• _What is being asked_
Go line by line through the entries and show those that hold the string "block".
******
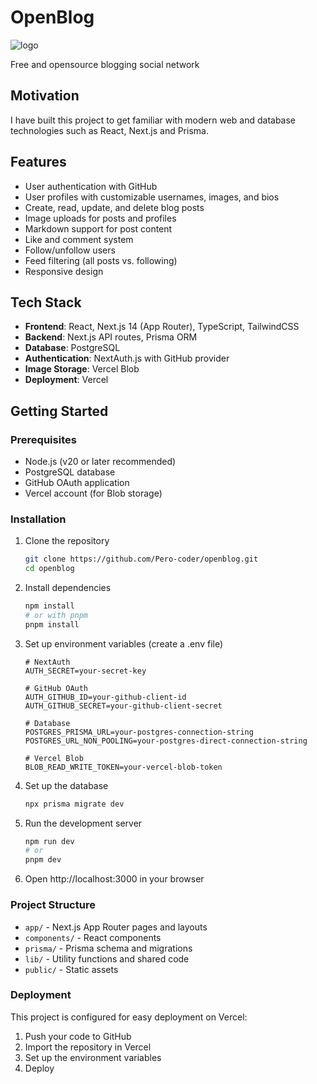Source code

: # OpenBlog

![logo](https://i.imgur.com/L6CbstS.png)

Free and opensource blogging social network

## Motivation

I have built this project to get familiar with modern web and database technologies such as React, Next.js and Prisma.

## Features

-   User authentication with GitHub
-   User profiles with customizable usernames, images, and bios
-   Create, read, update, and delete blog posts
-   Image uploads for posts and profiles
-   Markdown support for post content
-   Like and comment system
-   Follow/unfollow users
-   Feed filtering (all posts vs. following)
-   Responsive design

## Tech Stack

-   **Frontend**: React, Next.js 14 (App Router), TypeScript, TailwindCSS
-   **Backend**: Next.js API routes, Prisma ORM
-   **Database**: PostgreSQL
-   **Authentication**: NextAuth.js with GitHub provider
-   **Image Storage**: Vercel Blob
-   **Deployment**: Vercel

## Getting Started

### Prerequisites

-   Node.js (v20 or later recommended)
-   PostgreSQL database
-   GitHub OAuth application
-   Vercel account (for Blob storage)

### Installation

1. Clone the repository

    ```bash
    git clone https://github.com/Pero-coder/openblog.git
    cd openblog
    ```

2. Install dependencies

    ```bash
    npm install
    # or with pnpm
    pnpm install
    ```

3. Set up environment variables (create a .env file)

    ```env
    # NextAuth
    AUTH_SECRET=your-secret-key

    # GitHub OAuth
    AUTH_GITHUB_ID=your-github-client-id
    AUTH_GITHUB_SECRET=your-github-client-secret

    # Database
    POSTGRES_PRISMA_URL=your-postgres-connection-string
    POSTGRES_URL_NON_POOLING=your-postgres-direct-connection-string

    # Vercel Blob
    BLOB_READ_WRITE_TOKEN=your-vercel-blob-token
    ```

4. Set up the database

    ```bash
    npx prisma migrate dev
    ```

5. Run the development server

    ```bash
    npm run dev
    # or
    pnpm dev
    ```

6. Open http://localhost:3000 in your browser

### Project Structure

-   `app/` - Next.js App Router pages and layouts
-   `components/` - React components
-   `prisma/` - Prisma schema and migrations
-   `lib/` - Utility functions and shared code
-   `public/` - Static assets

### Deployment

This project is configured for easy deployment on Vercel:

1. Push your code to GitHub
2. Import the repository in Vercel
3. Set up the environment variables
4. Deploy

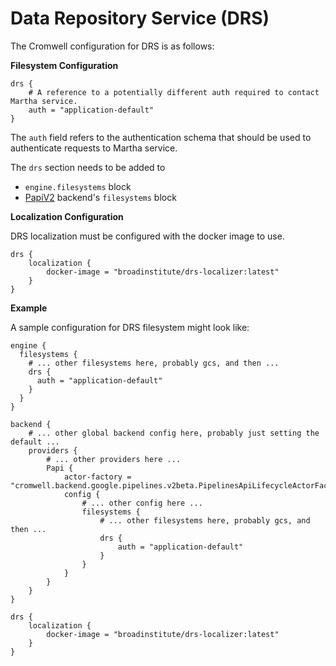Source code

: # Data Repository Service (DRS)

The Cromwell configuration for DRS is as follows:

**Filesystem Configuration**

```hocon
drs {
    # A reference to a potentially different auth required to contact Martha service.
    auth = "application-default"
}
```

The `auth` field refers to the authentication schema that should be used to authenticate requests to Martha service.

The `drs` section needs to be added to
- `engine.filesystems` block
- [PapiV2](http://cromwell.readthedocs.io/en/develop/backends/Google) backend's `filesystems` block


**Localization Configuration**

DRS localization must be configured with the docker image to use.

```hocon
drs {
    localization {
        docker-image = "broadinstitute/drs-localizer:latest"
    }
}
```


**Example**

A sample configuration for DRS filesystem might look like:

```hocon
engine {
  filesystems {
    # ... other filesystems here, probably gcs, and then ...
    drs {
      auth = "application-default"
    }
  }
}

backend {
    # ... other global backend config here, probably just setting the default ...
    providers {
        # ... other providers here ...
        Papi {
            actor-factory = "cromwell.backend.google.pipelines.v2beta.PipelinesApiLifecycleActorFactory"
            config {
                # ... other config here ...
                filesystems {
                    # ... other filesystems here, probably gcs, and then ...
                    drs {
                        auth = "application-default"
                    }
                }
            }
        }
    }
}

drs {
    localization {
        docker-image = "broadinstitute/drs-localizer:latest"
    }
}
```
******
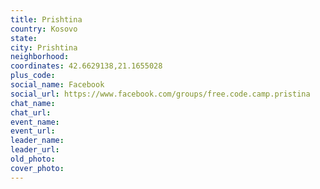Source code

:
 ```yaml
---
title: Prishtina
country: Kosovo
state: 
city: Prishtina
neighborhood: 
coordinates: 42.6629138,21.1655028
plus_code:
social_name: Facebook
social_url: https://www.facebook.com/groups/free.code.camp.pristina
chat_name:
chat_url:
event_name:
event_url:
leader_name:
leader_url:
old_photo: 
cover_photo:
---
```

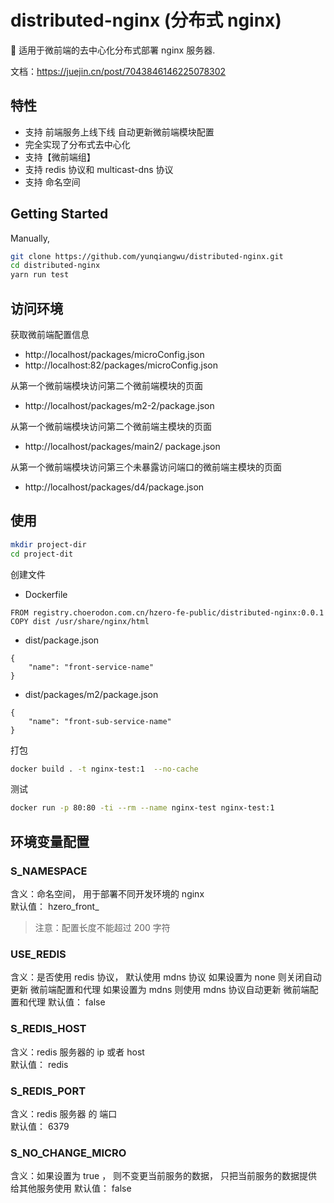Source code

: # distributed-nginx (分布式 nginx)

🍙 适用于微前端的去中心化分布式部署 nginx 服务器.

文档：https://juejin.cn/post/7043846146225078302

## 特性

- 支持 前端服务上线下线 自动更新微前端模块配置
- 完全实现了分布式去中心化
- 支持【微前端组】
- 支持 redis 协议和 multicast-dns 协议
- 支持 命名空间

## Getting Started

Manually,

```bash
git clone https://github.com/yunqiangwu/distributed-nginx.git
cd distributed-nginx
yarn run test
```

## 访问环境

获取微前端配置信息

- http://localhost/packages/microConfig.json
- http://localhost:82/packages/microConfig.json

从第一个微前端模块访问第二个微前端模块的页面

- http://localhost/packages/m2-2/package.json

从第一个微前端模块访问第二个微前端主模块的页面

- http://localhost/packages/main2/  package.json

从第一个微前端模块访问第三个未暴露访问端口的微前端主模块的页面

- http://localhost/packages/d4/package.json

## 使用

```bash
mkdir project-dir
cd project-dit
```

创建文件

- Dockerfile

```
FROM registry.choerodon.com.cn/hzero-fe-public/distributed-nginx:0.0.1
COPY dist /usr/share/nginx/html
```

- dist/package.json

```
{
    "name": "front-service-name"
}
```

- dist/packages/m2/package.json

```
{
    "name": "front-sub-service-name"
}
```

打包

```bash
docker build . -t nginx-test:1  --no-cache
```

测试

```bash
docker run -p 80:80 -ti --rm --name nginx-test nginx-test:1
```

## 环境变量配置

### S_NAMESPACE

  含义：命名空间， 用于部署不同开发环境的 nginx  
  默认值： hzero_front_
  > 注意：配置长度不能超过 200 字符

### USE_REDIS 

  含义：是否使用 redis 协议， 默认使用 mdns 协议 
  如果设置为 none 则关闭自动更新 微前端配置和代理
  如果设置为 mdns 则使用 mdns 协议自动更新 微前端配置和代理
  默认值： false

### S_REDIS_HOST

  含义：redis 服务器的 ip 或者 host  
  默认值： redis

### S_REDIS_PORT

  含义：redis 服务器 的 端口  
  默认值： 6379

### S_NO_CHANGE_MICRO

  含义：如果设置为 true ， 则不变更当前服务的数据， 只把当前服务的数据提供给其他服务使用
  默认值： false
******
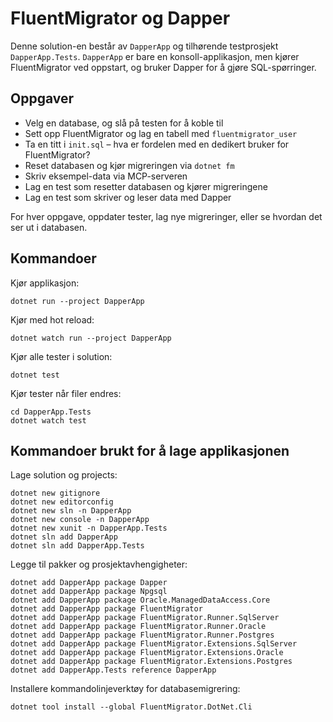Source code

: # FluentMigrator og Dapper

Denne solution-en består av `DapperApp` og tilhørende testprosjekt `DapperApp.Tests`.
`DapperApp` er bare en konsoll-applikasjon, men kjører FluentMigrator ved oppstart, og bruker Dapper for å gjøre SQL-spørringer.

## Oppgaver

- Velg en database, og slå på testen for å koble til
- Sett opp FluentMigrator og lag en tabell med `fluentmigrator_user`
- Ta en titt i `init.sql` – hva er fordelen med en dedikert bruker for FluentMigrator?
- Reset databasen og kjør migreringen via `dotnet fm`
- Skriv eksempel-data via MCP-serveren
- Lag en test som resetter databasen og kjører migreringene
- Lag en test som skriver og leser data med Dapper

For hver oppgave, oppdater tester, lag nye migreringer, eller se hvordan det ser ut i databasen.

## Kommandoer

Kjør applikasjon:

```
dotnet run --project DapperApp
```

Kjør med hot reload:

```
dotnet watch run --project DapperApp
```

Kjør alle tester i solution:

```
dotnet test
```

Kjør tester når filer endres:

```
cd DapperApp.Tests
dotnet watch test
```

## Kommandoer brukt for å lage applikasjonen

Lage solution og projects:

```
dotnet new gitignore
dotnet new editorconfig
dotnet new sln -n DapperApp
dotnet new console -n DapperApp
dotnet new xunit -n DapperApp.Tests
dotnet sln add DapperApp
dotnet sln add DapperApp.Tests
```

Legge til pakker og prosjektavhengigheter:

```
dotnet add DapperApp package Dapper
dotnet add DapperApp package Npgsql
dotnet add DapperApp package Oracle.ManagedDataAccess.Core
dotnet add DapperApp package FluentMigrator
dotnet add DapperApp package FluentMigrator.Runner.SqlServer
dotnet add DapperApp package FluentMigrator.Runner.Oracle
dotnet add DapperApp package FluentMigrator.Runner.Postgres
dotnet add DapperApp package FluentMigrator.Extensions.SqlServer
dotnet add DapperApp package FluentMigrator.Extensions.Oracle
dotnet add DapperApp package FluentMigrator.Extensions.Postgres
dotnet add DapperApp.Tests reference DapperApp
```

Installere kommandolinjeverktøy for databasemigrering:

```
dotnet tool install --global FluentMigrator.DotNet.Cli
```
******
• _Response box_
- `engine.filesystems` block
- [PapiV2](http://cromwell.readthedocs.io/en/develop/backends/Google) backend's `filesystems` block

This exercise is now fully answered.